WHAT TO DO: Wherever the string "label" occurs in a line of these records, report that line.

RECORDS:
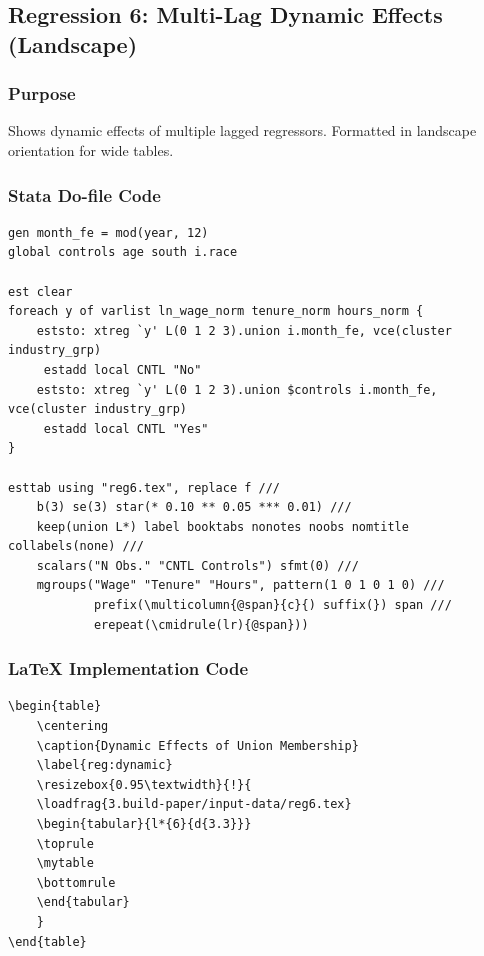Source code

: \documentclass[11pt]{article}
\numberwithin{table}{section}
\newcommand{\loadfrag}[1]{%
	\begin{filecontents*}{#1}%
	\end{filecontents*}%
	\CatchFileDef{\mytable}{#1}{}%
}
\begin{document}
\clearpage
\subsection{Regression 6: Multi-Lag Dynamic Effects (Landscape)}
\subsubsection{Purpose}
Shows dynamic effects of multiple lagged regressors. Formatted in landscape orientation for wide tables.

\subsubsection{Stata Do-file Code}
\begin{lstlisting}[style=stata]
gen month_fe = mod(year, 12)
global controls age south i.race

est clear
foreach y of varlist ln_wage_norm tenure_norm hours_norm {
    eststo: xtreg `y' L(0 1 2 3).union i.month_fe, vce(cluster industry_grp)
     estadd local CNTL "No"
    eststo: xtreg `y' L(0 1 2 3).union $controls i.month_fe, vce(cluster industry_grp)
     estadd local CNTL "Yes"
}

esttab using "reg6.tex", replace f ///
    b(3) se(3) star(* 0.10 ** 0.05 *** 0.01) ///
    keep(union L*) label booktabs nonotes noobs nomtitle collabels(none) ///
    scalars("N Obs." "CNTL Controls") sfmt(0) ///
    mgroups("Wage" "Tenure" "Hours", pattern(1 0 1 0 1 0) ///
            prefix(\multicolumn{@span}{c}{) suffix(}) span ///
            erepeat(\cmidrule(lr){@span}))
\end{lstlisting}

\subsubsection{LaTeX Implementation Code}
\begin{lstlisting}[style=latex]
\begin{table}
    \centering
    \caption{Dynamic Effects of Union Membership}
    \label{reg:dynamic}
    \resizebox{0.95\textwidth}{!}{
    \loadfrag{3.build-paper/input-data/reg6.tex}
    \begin{tabular}{l*{6}{d{3.3}}}
    \toprule
    \mytable
    \bottomrule
    \end{tabular}
    }
\end{table}
\end{lstlisting}
\end{document}
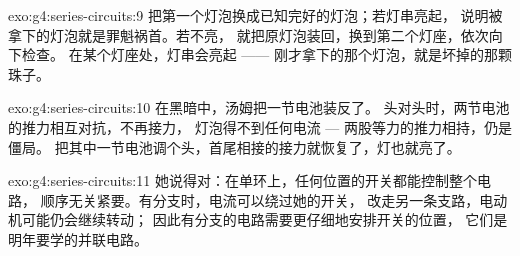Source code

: \begin{solution}{exo:g4:series-circuits:9}
把第一个灯泡换成已知完好的灯泡；若灯串亮起，
说明被拿下的灯泡就是罪魁祸首。若不亮，
就把原灯泡装回，换到第二个灯座，依次向下检查。
在某个灯座处，灯串会亮起 ——
刚才拿下的那个灯泡，就是坏掉的那颗珠子。
\end{solution}

\begin{solution}{exo:g4:series-circuits:10}
在黑暗中，汤姆把一节电池装反了。
头对头时，两节电池的推力相互对抗，不再接力，
灯泡得不到任何电流 --- 两股等力的推力相持，仍是僵局。
把其中一节电池调个头，首尾相接的接力就恢复了，灯也就亮了。
\end{solution}

\begin{solution}{exo:g4:series-circuits:11}
她说得对：在单环上，任何位置的开关都能控制整个电路，
顺序无关紧要。有分支时，电流可以绕过她的开关，
改走另一条支路，电动机可能仍会继续转动；
因此有分支的电路需要更仔细地安排开关的位置，
它们是明年要学的并联电路。
\end{solution}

RESPONSE TO THIS EXERCISE:
    keep(union L*) label booktabs nonotes noobs nomtitle collabels(none) ///
    \label{reg:dynamic}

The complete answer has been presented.